INPUT DATA Block Start

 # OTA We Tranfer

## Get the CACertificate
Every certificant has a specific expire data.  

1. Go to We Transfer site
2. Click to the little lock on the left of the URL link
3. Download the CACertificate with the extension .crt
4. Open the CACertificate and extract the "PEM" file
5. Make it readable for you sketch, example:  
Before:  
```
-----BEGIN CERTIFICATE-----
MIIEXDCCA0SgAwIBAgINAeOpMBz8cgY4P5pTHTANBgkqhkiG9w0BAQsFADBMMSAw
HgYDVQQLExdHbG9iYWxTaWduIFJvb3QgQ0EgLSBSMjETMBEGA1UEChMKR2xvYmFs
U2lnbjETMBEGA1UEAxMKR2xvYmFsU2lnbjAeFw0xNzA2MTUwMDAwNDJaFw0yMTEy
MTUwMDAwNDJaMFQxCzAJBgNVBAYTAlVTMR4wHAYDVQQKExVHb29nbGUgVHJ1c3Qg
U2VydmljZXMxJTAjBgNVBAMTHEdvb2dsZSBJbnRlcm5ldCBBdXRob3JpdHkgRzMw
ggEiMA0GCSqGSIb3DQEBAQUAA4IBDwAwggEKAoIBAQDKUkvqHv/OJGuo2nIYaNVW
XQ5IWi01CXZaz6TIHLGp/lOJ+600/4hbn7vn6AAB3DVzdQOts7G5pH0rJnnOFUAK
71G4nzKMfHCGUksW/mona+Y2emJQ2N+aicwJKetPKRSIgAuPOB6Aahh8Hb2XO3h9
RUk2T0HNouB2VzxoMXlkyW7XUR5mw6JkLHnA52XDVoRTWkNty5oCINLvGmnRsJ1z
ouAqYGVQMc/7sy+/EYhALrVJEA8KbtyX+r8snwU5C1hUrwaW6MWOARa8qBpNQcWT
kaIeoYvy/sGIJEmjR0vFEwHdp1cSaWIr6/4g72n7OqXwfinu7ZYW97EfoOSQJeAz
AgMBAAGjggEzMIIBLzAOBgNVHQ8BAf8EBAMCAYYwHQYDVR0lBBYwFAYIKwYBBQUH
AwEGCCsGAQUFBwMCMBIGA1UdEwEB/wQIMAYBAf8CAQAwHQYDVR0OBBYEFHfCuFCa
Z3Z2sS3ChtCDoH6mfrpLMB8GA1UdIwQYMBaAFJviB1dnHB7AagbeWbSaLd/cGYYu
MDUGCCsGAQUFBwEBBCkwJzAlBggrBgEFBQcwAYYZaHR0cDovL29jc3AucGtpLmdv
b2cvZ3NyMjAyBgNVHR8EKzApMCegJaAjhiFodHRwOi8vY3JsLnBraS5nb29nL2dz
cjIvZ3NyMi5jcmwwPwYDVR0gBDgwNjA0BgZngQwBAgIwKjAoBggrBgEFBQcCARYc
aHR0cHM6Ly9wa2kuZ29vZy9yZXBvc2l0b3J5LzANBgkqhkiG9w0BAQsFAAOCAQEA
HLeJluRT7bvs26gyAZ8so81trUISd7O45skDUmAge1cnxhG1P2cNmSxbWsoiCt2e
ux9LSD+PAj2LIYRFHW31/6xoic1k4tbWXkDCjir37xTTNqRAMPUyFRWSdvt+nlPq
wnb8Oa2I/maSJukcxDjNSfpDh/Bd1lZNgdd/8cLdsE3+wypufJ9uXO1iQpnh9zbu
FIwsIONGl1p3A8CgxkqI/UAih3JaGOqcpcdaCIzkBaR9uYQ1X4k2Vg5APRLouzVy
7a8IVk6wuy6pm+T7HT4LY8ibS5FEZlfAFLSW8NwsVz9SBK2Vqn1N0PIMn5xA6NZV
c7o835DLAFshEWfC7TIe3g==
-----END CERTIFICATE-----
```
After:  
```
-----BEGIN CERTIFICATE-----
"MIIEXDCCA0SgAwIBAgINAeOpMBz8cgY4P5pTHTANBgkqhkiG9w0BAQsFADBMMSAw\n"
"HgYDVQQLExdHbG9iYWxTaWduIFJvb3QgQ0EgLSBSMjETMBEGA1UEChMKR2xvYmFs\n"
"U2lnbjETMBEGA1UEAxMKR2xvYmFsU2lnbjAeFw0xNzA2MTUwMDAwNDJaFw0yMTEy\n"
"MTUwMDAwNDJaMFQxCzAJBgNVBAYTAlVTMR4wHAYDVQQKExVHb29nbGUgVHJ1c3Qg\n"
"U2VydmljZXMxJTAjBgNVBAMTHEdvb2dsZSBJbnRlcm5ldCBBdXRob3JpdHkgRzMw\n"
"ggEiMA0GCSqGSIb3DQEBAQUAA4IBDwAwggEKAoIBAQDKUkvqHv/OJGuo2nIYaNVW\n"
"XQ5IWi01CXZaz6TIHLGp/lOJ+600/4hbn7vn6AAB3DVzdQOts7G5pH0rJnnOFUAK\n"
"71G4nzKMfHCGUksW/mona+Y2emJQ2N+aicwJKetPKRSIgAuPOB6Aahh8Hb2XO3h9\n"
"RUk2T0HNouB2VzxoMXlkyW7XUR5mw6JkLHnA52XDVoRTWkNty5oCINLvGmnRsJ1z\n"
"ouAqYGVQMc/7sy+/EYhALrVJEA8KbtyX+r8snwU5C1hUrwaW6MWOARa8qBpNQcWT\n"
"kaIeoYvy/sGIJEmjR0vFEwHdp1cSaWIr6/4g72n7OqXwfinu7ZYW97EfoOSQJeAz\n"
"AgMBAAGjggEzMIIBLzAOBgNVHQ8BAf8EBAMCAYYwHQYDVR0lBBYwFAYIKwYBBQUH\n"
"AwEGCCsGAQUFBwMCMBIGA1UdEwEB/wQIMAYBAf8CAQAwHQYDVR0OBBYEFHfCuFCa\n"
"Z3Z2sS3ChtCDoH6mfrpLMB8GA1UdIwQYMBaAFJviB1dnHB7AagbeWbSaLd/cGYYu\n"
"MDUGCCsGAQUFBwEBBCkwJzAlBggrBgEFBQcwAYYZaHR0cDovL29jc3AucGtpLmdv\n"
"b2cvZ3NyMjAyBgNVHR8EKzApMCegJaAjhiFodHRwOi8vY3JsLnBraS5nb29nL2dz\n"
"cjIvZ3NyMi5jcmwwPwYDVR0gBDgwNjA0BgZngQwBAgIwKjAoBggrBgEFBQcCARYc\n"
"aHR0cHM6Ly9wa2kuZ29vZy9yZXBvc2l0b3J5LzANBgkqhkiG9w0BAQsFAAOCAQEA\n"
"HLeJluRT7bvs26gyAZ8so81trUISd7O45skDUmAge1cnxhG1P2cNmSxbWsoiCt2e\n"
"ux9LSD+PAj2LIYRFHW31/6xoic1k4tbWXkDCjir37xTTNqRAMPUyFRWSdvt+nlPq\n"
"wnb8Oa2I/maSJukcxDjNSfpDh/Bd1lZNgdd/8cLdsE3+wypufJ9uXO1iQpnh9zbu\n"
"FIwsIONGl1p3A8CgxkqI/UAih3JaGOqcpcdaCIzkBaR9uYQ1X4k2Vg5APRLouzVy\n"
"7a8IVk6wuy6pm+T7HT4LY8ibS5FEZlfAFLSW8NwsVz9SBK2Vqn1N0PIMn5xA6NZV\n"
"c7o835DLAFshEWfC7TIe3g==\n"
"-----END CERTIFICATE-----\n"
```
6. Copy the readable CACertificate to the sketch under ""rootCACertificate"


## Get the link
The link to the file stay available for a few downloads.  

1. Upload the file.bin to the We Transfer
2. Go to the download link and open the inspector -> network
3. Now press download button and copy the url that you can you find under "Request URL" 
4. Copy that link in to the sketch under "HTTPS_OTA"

INPUT DATA Block End

__WHAT TO DO__
Reproduce every record that appears above, keeping the wording exact.

__TASK SOLUTION__
 # OTA We Tranfer

## Get the CACertificate
Every certificant has a specific expire data.  

1. Go to We Transfer site
2. Click to the little lock on the left of the URL link
3. Download the CACertificate with the extension .crt
4. Open the CACertificate and extract the "PEM" file
5. Make it readable for you sketch, example:  
Before:  
```
-----BEGIN CERTIFICATE-----
MIIEXDCCA0SgAwIBAgINAeOpMBz8cgY4P5pTHTANBgkqhkiG9w0BAQsFADBMMSAw
HgYDVQQLExdHbG9iYWxTaWduIFJvb3QgQ0EgLSBSMjETMBEGA1UEChMKR2xvYmFs
U2lnbjETMBEGA1UEAxMKR2xvYmFsU2lnbjAeFw0xNzA2MTUwMDAwNDJaFw0yMTEy
MTUwMDAwNDJaMFQxCzAJBgNVBAYTAlVTMR4wHAYDVQQKExVHb29nbGUgVHJ1c3Qg
U2VydmljZXMxJTAjBgNVBAMTHEdvb2dsZSBJbnRlcm5ldCBBdXRob3JpdHkgRzMw
ggEiMA0GCSqGSIb3DQEBAQUAA4IBDwAwggEKAoIBAQDKUkvqHv/OJGuo2nIYaNVW
XQ5IWi01CXZaz6TIHLGp/lOJ+600/4hbn7vn6AAB3DVzdQOts7G5pH0rJnnOFUAK
71G4nzKMfHCGUksW/mona+Y2emJQ2N+aicwJKetPKRSIgAuPOB6Aahh8Hb2XO3h9
RUk2T0HNouB2VzxoMXlkyW7XUR5mw6JkLHnA52XDVoRTWkNty5oCINLvGmnRsJ1z
ouAqYGVQMc/7sy+/EYhALrVJEA8KbtyX+r8snwU5C1hUrwaW6MWOARa8qBpNQcWT
kaIeoYvy/sGIJEmjR0vFEwHdp1cSaWIr6/4g72n7OqXwfinu7ZYW97EfoOSQJeAz
AgMBAAGjggEzMIIBLzAOBgNVHQ8BAf8EBAMCAYYwHQYDVR0lBBYwFAYIKwYBBQUH
AwEGCCsGAQUFBwMCMBIGA1UdEwEB/wQIMAYBAf8CAQAwHQYDVR0OBBYEFHfCuFCa
Z3Z2sS3ChtCDoH6mfrpLMB8GA1UdIwQYMBaAFJviB1dnHB7AagbeWbSaLd/cGYYu
MDUGCCsGAQUFBwEBBCkwJzAlBggrBgEFBQcwAYYZaHR0cDovL29jc3AucGtpLmdv
b2cvZ3NyMjAyBgNVHR8EKzApMCegJaAjhiFodHRwOi8vY3JsLnBraS5nb29nL2dz
cjIvZ3NyMi5jcmwwPwYDVR0gBDgwNjA0BgZngQwBAgIwKjAoBggrBgEFBQcCARYc
aHR0cHM6Ly9wa2kuZ29vZy9yZXBvc2l0b3J5LzANBgkqhkiG9w0BAQsFAAOCAQEA
HLeJluRT7bvs26gyAZ8so81trUISd7O45skDUmAge1cnxhG1P2cNmSxbWsoiCt2e
ux9LSD+PAj2LIYRFHW31/6xoic1k4tbWXkDCjir37xTTNqRAMPUyFRWSdvt+nlPq
wnb8Oa2I/maSJukcxDjNSfpDh/Bd1lZNgdd/8cLdsE3+wypufJ9uXO1iQpnh9zbu
FIwsIONGl1p3A8CgxkqI/UAih3JaGOqcpcdaCIzkBaR9uYQ1X4k2Vg5APRLouzVy
7a8IVk6wuy6pm+T7HT4LY8ibS5FEZlfAFLSW8NwsVz9SBK2Vqn1N0PIMn5xA6NZV
c7o835DLAFshEWfC7TIe3g==
-----END CERTIFICATE-----
```
After:  
```
-----BEGIN CERTIFICATE-----
"MIIEXDCCA0SgAwIBAgINAeOpMBz8cgY4P5pTHTANBgkqhkiG9w0BAQsFADBMMSAw\n"
"HgYDVQQLExdHbG9iYWxTaWduIFJvb3QgQ0EgLSBSMjETMBEGA1UEChMKR2xvYmFs\n"
"U2lnbjETMBEGA1UEAxMKR2xvYmFsU2lnbjAeFw0xNzA2MTUwMDAwNDJaFw0yMTEy\n"
"MTUwMDAwNDJaMFQxCzAJBgNVBAYTAlVTMR4wHAYDVQQKExVHb29nbGUgVHJ1c3Qg\n"
"U2VydmljZXMxJTAjBgNVBAMTHEdvb2dsZSBJbnRlcm5ldCBBdXRob3JpdHkgRzMw\n"
"ggEiMA0GCSqGSIb3DQEBAQUAA4IBDwAwggEKAoIBAQDKUkvqHv/OJGuo2nIYaNVW\n"
"XQ5IWi01CXZaz6TIHLGp/lOJ+600/4hbn7vn6AAB3DVzdQOts7G5pH0rJnnOFUAK\n"
"71G4nzKMfHCGUksW/mona+Y2emJQ2N+aicwJKetPKRSIgAuPOB6Aahh8Hb2XO3h9\n"
"RUk2T0HNouB2VzxoMXlkyW7XUR5mw6JkLHnA52XDVoRTWkNty5oCINLvGmnRsJ1z\n"
"ouAqYGVQMc/7sy+/EYhALrVJEA8KbtyX+r8snwU5C1hUrwaW6MWOARa8qBpNQcWT\n"
"kaIeoYvy/sGIJEmjR0vFEwHdp1cSaWIr6/4g72n7OqXwfinu7ZYW97EfoOSQJeAz\n"
"AgMBAAGjggEzMIIBLzAOBgNVHQ8BAf8EBAMCAYYwHQYDVR0lBBYwFAYIKwYBBQUH\n"
"AwEGCCsGAQUFBwMCMBIGA1UdEwEB/wQIMAYBAf8CAQAwHQYDVR0OBBYEFHfCuFCa\n"
"Z3Z2sS3ChtCDoH6mfrpLMB8GA1UdIwQYMBaAFJviB1dnHB7AagbeWbSaLd/cGYYu\n"
"MDUGCCsGAQUFBwEBBCkwJzAlBggrBgEFBQcwAYYZaHR0cDovL29jc3AucGtpLmdv\n"
"b2cvZ3NyMjAyBgNVHR8EKzApMCegJaAjhiFodHRwOi8vY3JsLnBraS5nb29nL2dz\n"
"cjIvZ3NyMi5jcmwwPwYDVR0gBDgwNjA0BgZngQwBAgIwKjAoBggrBgEFBQcCARYc\n"
"aHR0cHM6Ly9wa2kuZ29vZy9yZXBvc2l0b3J5LzANBgkqhkiG9w0BAQsFAAOCAQEA\n"
"HLeJluRT7bvs26gyAZ8so81trUISd7O45skDUmAge1cnxhG1P2cNmSxbWsoiCt2e\n"
"ux9LSD+PAj2LIYRFHW31/6xoic1k4tbWXkDCjir37xTTNqRAMPUyFRWSdvt+nlPq\n"
"wnb8Oa2I/maSJukcxDjNSfpDh/Bd1lZNgdd/8cLdsE3+wypufJ9uXO1iQpnh9zbu\n"
"FIwsIONGl1p3A8CgxkqI/UAih3JaGOqcpcdaCIzkBaR9uYQ1X4k2Vg5APRLouzVy\n"
"7a8IVk6wuy6pm+T7HT4LY8ibS5FEZlfAFLSW8NwsVz9SBK2Vqn1N0PIMn5xA6NZV\n"
"c7o835DLAFshEWfC7TIe3g==\n"
"-----END CERTIFICATE-----\n"
```
6. Copy the readable CACertificate to the sketch under ""rootCACertificate"


## Get the link
The link to the file stay available for a few downloads.  

1. Upload the file.bin to the We Transfer
2. Go to the download link and open the inspector -> network
3. Now press download button and copy the url that you can you find under "Request URL" 
4. Copy that link in to the sketch under "HTTPS_OTA"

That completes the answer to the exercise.